Presentation Summary

Presentation Slides Link: https://app.pitch.com/app/presentation/e85a8c0a-5551-45b1-97f3-d82d245a0bbe/082ee45a-ddbc-4f4e-bec5-26ac37454fb2/58ba1ce9-3af8-4e8b-8c74-8dabb2007959

Slide 1: Title Slide (5 sec) - @Dhruv Upadhyay

Slide 2: Introduction (Team Introduction & Member Expertise) (1 min)

Dhruv:

  • Executive Director, responsible for overall team operations and direction

Ethan:

  • Electrical Lead: responsible for wiring the drone and testing electrical systems

`Ayoung:

  • Work on sensor driver integration and testing.

Hamza:

Nathan:

Slide 3: Introducing Icarus (UAMS Design) (3 min)

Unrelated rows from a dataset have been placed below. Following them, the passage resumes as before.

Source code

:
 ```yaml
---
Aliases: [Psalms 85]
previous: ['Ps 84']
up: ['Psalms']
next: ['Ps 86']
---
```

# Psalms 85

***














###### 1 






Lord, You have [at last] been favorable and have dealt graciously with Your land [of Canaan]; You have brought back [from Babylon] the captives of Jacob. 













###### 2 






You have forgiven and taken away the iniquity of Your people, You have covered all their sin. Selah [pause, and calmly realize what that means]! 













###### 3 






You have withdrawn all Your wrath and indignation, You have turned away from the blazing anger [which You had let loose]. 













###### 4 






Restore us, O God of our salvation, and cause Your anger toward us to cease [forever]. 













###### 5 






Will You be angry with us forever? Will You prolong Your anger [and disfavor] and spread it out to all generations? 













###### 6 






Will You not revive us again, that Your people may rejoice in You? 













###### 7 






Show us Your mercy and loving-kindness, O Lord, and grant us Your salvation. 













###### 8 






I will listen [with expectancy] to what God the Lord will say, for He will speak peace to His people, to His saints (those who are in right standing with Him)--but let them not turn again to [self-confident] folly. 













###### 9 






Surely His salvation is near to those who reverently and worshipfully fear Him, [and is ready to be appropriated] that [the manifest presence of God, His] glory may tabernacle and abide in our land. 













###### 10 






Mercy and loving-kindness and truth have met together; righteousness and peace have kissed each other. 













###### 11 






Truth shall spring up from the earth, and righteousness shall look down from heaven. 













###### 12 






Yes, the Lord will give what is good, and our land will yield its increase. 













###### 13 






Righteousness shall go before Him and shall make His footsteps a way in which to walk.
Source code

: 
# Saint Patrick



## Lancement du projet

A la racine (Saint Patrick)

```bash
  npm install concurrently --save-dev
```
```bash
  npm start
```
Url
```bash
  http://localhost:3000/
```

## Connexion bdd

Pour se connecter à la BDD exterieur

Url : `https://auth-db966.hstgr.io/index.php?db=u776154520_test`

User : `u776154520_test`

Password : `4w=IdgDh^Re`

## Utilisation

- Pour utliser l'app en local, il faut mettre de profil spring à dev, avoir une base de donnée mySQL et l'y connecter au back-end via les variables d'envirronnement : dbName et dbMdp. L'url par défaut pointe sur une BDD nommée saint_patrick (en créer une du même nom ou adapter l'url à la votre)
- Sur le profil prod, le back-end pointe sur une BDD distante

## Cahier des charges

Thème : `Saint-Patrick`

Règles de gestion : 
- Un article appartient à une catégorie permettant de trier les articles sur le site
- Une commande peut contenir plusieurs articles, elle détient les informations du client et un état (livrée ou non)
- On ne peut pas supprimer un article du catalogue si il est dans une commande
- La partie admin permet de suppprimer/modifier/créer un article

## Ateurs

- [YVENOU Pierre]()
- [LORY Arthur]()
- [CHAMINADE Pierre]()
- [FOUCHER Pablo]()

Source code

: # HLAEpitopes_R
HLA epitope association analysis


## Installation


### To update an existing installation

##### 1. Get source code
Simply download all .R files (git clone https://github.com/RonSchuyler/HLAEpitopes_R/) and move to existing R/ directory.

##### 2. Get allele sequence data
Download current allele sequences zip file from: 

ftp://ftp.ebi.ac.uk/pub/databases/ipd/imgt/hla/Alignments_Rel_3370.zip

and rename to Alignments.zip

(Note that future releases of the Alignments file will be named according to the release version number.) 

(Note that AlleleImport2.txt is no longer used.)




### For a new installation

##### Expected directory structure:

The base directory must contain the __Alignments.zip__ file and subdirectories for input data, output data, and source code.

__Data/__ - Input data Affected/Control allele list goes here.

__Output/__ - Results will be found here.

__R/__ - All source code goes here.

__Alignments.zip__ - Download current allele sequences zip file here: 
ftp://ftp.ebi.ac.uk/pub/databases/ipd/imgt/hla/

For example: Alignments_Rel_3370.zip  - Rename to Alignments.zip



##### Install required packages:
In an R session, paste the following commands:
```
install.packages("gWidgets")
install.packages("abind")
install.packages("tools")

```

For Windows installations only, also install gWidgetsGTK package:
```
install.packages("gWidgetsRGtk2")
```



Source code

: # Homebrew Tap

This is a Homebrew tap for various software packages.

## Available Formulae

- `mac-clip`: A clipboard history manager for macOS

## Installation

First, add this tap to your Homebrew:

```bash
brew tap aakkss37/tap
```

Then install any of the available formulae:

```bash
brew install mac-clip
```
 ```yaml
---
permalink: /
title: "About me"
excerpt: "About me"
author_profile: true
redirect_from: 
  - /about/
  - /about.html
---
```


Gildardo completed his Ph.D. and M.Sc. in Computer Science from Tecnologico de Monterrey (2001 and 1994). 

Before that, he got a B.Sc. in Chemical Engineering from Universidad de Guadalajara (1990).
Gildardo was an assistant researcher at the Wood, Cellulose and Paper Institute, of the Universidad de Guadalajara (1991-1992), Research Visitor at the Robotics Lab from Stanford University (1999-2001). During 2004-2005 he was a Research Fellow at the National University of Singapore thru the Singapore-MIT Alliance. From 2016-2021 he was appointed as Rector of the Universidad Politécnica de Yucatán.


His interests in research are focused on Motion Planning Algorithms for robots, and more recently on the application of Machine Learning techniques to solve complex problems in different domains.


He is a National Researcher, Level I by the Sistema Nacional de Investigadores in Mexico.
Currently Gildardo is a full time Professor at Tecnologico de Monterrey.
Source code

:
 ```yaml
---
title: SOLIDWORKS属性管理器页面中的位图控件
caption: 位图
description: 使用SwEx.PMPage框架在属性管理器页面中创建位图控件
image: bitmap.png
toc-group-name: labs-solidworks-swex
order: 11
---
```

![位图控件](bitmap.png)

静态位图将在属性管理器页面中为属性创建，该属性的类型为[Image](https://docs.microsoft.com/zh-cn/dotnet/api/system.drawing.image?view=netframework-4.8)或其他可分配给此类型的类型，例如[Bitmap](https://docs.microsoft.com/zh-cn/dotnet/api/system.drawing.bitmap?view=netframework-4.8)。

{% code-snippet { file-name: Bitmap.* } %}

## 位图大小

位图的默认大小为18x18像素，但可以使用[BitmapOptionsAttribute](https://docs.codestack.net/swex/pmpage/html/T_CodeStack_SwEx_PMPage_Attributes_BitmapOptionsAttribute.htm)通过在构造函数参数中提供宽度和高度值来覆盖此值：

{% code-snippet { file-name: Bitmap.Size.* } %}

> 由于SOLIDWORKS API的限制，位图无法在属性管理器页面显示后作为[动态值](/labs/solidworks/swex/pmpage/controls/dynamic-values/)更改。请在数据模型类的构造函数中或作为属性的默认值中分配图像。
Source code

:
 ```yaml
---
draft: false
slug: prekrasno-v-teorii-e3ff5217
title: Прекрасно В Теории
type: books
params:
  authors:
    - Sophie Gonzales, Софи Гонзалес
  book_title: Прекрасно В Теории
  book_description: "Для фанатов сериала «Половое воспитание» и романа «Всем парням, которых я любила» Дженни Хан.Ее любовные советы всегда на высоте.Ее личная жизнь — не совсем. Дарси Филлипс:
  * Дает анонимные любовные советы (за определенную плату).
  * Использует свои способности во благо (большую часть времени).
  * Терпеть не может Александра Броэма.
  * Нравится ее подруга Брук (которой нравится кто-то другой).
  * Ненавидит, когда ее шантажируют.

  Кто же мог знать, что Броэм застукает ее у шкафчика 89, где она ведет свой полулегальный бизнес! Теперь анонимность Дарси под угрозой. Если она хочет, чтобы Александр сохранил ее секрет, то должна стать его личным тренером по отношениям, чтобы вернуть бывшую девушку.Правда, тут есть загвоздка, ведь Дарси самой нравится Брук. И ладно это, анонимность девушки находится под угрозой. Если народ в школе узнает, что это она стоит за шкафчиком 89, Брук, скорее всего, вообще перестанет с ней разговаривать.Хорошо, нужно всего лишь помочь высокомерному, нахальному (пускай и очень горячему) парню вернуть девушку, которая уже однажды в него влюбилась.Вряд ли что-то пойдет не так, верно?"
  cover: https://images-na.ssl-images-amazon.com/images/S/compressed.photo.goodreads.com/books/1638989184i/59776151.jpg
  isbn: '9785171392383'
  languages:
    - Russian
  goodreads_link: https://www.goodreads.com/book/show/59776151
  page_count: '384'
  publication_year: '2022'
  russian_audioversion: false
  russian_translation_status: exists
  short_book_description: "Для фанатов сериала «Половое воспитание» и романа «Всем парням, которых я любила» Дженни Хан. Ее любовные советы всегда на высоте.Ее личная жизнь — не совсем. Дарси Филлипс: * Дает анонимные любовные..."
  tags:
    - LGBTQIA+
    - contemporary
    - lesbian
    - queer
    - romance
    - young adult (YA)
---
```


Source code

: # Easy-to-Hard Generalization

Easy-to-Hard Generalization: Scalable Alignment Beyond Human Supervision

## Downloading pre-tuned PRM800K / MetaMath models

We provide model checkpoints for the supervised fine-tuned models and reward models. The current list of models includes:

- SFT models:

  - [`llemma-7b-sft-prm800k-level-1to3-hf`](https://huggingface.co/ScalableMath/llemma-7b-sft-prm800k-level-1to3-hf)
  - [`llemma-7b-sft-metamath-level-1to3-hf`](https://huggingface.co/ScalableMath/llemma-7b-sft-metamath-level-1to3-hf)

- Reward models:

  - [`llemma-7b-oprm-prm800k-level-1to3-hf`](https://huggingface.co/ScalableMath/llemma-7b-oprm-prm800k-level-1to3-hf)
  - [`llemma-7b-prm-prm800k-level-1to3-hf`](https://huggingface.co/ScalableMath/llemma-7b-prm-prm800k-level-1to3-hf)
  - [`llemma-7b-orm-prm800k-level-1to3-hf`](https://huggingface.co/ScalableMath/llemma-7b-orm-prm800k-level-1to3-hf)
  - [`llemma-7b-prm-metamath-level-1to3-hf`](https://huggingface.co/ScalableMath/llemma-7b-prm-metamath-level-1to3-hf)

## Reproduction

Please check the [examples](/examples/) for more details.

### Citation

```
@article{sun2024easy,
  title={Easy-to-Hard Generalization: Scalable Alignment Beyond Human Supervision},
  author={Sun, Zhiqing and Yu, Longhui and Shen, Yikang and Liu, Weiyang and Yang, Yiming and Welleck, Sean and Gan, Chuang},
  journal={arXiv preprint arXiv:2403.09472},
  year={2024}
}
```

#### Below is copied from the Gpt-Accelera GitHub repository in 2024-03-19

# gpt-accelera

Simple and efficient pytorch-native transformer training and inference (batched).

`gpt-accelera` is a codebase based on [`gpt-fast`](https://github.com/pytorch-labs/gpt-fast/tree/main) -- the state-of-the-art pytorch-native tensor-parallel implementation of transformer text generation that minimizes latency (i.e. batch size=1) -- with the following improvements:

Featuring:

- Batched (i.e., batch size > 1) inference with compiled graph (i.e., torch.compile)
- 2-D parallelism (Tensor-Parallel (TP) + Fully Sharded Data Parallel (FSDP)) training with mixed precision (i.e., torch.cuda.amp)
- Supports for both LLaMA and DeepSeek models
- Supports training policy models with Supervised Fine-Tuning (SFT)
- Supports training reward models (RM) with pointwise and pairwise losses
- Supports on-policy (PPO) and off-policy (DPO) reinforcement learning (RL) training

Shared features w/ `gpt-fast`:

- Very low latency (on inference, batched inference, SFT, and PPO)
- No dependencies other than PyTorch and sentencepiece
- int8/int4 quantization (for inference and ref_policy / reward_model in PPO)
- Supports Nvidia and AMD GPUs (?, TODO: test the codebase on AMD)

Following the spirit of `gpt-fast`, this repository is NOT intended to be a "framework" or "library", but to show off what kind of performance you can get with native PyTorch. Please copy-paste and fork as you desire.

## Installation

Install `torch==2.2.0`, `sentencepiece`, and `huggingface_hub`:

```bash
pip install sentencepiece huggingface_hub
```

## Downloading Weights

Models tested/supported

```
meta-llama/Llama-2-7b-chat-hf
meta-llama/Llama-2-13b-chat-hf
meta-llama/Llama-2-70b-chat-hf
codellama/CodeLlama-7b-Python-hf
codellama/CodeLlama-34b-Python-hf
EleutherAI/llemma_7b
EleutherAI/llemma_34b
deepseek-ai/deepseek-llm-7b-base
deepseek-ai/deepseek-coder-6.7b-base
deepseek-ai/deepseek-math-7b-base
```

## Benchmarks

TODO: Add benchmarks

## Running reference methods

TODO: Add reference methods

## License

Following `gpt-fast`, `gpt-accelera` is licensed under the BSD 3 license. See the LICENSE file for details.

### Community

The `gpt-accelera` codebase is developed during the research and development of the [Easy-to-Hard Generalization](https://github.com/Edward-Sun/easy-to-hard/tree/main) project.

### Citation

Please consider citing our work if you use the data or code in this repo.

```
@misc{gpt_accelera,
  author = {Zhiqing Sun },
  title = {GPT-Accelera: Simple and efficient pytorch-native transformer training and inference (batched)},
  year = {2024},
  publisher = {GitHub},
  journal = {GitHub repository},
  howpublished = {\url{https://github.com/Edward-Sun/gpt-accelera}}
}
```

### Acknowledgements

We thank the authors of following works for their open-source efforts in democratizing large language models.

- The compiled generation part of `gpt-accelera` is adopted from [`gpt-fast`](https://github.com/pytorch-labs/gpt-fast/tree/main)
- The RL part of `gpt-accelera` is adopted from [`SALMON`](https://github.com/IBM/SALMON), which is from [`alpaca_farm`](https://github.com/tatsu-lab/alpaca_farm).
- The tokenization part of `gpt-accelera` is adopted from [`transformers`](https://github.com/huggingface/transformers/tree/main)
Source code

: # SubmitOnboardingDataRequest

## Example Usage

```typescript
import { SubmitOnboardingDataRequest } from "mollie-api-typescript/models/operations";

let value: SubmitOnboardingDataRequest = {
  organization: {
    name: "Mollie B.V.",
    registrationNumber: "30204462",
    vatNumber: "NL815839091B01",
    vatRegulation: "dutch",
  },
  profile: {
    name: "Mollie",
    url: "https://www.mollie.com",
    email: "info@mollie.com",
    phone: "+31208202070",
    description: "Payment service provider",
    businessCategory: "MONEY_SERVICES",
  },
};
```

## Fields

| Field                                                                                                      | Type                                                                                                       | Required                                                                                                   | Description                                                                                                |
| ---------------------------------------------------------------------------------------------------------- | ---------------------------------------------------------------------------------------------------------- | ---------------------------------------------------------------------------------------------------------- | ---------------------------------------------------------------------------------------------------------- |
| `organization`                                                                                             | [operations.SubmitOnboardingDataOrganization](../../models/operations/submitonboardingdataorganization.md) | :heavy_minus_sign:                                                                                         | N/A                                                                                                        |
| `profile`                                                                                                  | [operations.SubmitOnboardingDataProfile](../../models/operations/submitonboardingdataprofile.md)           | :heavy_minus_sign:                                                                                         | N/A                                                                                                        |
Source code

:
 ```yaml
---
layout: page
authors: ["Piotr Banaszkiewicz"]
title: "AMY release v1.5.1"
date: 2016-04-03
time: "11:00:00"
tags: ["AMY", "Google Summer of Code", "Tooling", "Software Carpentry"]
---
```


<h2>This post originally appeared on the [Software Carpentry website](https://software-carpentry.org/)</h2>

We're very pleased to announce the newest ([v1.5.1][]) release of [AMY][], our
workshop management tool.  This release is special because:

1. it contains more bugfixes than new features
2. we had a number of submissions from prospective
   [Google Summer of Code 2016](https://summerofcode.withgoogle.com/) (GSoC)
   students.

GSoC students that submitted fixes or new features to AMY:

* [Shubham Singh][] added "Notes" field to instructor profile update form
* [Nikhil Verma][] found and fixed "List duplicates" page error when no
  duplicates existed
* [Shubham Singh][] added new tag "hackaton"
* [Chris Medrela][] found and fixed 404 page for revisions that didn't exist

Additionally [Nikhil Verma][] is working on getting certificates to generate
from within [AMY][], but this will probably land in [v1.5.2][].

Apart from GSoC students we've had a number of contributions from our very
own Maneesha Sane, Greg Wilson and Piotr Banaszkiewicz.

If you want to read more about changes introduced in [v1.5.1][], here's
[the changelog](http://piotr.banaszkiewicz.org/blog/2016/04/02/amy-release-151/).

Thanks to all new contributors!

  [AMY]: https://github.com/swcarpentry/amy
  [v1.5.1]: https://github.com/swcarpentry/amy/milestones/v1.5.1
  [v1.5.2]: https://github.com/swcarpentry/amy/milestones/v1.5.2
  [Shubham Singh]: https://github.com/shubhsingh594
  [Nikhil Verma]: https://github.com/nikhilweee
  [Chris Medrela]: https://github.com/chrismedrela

  • Picture of Icarus & General Icarus Introduction - @Dhruv Upadhyay

  • Buzzwords

    • Adaptability (@Dhruv Upadhyay) - Able to perform efficiently in any environment regardless of weather and distance.

      • Problem Statement: Big city airports are not easily accessible and require a significant amount of space of runways

      • Quadplane, quad for constrained takeoff/landings (e.g. urban environments), fixed-wing for longer-distance operations

    • Modularity (@Nathan Green) - Movable cabin, variable cargo (can move the cabin around)

      • Add graph about different applications

        • Different cabin design can easily be added for varying number of passengers, different occupants (e.g. Cargo)

    • Convenience - @Ayoung Eun (French)

      • Supports autonomous operations via multiple cameras and redundant sensors

        • Less human staff required to operate the system

      • Problems that we will be solving:

        • Since COVID, there was pilot shortage to operate aircraft.

        • Also, the price to operate such machine increases as the day goes by. To address this issue…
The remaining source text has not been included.